- _Exercise requirements_
Your answer should be only the lines below from the one with "for .net 3.5-4.5" to the one with "search, and sources", repeated exactly, ends included.

- _Supplied information_
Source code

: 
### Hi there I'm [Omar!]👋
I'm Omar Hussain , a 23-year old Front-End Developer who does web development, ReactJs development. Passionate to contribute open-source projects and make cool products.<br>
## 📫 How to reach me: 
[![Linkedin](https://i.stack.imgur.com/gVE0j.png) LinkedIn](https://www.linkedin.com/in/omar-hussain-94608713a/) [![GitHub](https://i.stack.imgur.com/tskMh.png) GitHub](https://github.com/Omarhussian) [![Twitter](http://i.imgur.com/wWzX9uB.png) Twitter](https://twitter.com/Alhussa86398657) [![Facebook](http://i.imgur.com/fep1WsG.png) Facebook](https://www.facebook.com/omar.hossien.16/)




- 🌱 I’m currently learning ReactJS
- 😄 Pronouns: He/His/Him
==
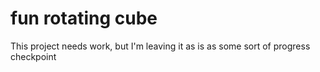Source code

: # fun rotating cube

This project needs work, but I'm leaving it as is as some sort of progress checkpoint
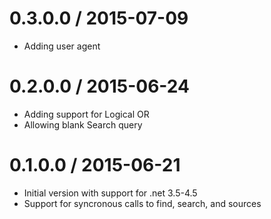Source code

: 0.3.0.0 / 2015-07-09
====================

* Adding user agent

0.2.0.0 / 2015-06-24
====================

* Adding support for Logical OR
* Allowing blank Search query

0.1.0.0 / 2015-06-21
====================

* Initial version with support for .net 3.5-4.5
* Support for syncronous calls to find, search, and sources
==
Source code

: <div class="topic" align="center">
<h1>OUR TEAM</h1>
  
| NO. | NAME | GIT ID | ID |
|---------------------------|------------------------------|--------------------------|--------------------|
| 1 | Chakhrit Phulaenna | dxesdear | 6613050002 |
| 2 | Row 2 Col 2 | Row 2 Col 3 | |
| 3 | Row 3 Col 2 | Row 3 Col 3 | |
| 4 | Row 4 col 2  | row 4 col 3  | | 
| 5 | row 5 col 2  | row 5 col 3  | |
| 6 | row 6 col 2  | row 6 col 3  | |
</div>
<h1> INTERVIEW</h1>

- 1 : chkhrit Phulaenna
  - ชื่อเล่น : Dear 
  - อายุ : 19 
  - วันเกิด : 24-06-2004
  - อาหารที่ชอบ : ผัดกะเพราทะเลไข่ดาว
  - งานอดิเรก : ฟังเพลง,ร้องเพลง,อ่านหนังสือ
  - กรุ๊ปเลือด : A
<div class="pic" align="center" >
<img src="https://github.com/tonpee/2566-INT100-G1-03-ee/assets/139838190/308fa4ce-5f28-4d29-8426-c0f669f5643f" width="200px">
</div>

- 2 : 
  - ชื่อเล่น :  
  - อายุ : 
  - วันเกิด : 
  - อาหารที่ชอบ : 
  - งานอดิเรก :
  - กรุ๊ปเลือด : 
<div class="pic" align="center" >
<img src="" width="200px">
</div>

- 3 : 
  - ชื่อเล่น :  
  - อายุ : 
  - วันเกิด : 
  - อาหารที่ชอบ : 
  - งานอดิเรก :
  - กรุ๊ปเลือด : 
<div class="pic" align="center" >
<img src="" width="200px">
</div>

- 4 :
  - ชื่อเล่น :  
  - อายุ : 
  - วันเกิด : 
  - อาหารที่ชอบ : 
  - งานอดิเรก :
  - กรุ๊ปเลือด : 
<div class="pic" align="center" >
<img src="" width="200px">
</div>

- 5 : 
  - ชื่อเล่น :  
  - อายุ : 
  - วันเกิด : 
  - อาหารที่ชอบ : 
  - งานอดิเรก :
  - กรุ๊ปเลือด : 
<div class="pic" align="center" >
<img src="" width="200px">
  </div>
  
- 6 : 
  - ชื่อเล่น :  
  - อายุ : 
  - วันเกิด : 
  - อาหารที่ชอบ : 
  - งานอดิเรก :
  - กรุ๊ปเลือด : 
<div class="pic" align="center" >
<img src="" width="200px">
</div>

- _Task answer_
* Initial version with support for .net 3.5-4.5
* Support for syncronous calls to find, search, and sources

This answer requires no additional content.